Are you sure that storing the results of a run in the repo will be a sustainable approach to testing? The risk here is that your test cases might become dependent on precisely that format, and precisely those results, so updating the test cases requires adding new large files, and adding new tests requires adding even more new large files.
Do the GitHub actions runners actually have multiple CPUs which you can use? If not, is this more for accelerating your local tests?

A suggestion to think about: Another way you could parallelize this whole thing is by setting up the GitHub actions jobs so that they can run in parallel, and leverage the OS (rather than python) to do this. There's an example here: https://medium.com/tradeling/how-to-achieve-parallel-execution-using-github-actions-d534404702fb

hollandjg · 2024-01-22T13:37:48Z

tests/plots.tar.gz

Can you say something about this file? What's its job?

The scripts produce two directories of output files, plots and work. Currently, this is the expected structure for those directories after running the first 5 steps.

➜ icesat2-tracks git:(feat-build-test-suite) ✗ tree plots plots └── SH └── SH_testSLsinglefile2 └── SH_20190502_05180312 ├── A02_SH_2_hindcast_data.pdf ├── A02_SH_2_hindcast_prior.pdf ├── B01_track.png.png ├── B01b_ATL06_corrected.png.png ├── B01b_beam_statistics.png.png ├── B03_specs_L25000.0.png ├── B03_specs_coord_check.png ├── B03_spectra │ ├── B03_freq_reconst_x28.pdf │ ├── B03_freq_reconst_x47.pdf │ ├── B03_freq_reconst_x56.pdf │ ├── B03_freq_reconst_x66.pdf │ └── B03_freq_reconst_x75.pdf ├── B03_success.json ├── B04_data_avail.pdf ├── B04_marginal_distributions.pdf ├── B04_prior_angle.png └── B04_success.json

➜ icesat2-tracks git:(feat-build-test-suite) ✗ tree work work ├── SH_testSLsinglefile2 │ ├── A01b_ID │ │ └── A01b_ID_SH_20190502_05180312.json │ ├── A02_prior │ │ ├── A02_SH_20190502_05180312.h5 │ │ └── A02_SH_20190502_05180312_hindcast_success.json │ ├── B01_regrid │ │ └── SH_20190502_05180312_B01_binned.h5 │ ├── B02_spectra │ │ ├── B02_SH_20190502_05180312_FFT.nc │ │ ├── B02_SH_20190502_05180312_gFT_k.nc │ │ ├── B02_SH_20190502_05180312_gFT_x.nc │ │ └── B02_SH_20190502_05180312_params.h5 │ └── B04_angle │ ├── B04_SH_20190502_05180312_marginals.nc │ └── B04_SH_20190502_05180312_res_table.h5 └── processed

The spirit is to have the tests run more robustly, independently of each other, and free of external data sources. At the moment sliderule, used to get the input datasets, is down/not-working-properly/working-erratically (see this).

hollandjg · 2024-01-22T13:38:23Z

pyproject.toml

+  "emcee==3.1.4",
+  "siphon"


Can you say something about these new dependencies? I don't see them used in any of the python files.

They are used in step 5.

hollandjg · 2024-01-22T13:40:53Z

pyproject.toml

There's some curious highlighting happening here. Looks like a syntax error, but I can't see where it's coming from. Any ideas?

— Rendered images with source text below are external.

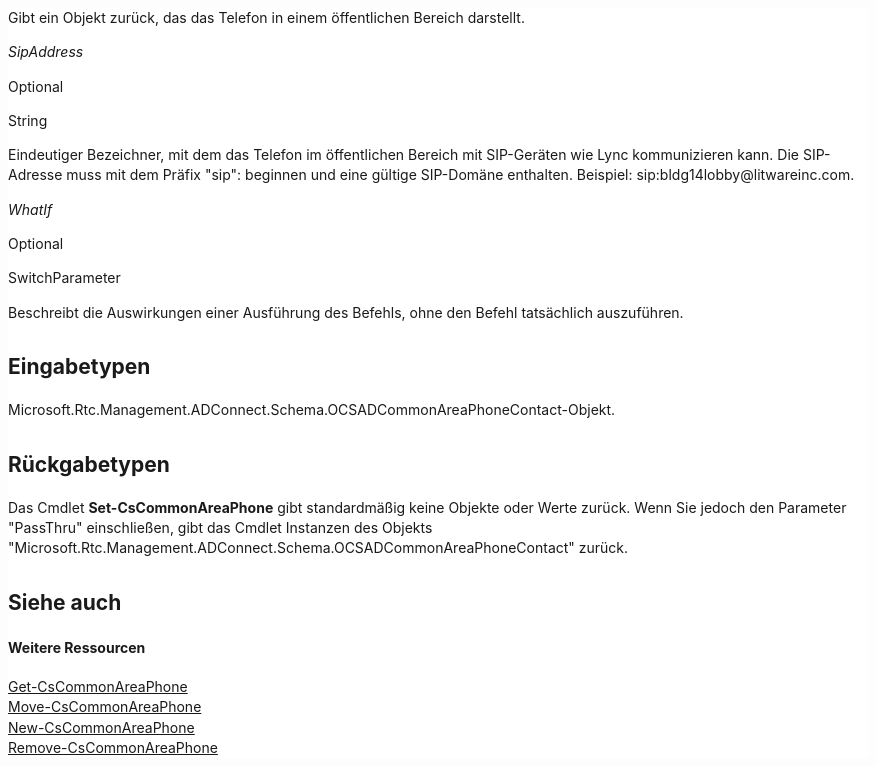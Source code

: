<td><p>Gibt ein Objekt zurück, das das Telefon in einem öffentlichen Bereich darstellt.</p></td>
</tr>
<tr class="even">
<td><p><em>SipAddress</em></p></td>
<td><p>Optional</p></td>
<td><p>String</p></td>
<td><p>Eindeutiger Bezeichner, mit dem das Telefon im öffentlichen Bereich mit SIP-Geräten wie Lync kommunizieren kann. Die SIP-Adresse muss mit dem Präfix &quot;sip&quot;: beginnen und eine gültige SIP-Domäne enthalten. Beispiel: sip:bldg14lobby@litwareinc.com.</p>
<p></p></td>
</tr>
<tr class="odd">
<td><p><em>WhatIf</em></p></td>
<td><p>Optional</p></td>
<td><p>SwitchParameter</p></td>
<td><p>Beschreibt die Auswirkungen einer Ausführung des Befehls, ohne den Befehl tatsächlich auszuführen.</p></td>
</tr>
</tbody>
</table>


## Eingabetypen

Microsoft.Rtc.Management.ADConnect.Schema.OCSADCommonAreaPhoneContact-Objekt.

## Rückgabetypen

Das Cmdlet **Set-CsCommonAreaPhone** gibt standardmäßig keine Objekte oder Werte zurück. Wenn Sie jedoch den Parameter "PassThru" einschließen, gibt das Cmdlet Instanzen des Objekts "Microsoft.Rtc.Management.ADConnect.Schema.OCSADCommonAreaPhoneContact" zurück.

## Siehe auch

#### Weitere Ressourcen

[Get-CsCommonAreaPhone](get-cscommonareaphone.md)  
[Move-CsCommonAreaPhone](move-cscommonareaphone.md)  
[New-CsCommonAreaPhone](new-cscommonareaphone.md)  
[Remove-CsCommonAreaPhone](remove-cscommonareaphone.md)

I am not sure as my linter is not reporting an issue for this file. I think I am using ruff.

hollandjg · 2024-01-22T13:45:22Z

tests/test_steps.py

Can you say something about what this is doing? I think a few comments might be useful here!

This is running the steps (1-5 so far) of the processing pipeline. Might need to split this into more than one file after the process that fetches external data is isolated.

cpaniaguam · 2024-01-22T17:16:54Z

I think what you're doing is parallelizing the tests by using subprocess dispatch from within python, and you're including results from one run into the code base as a reference. Then you're checking for the existence of the output files. Is that right?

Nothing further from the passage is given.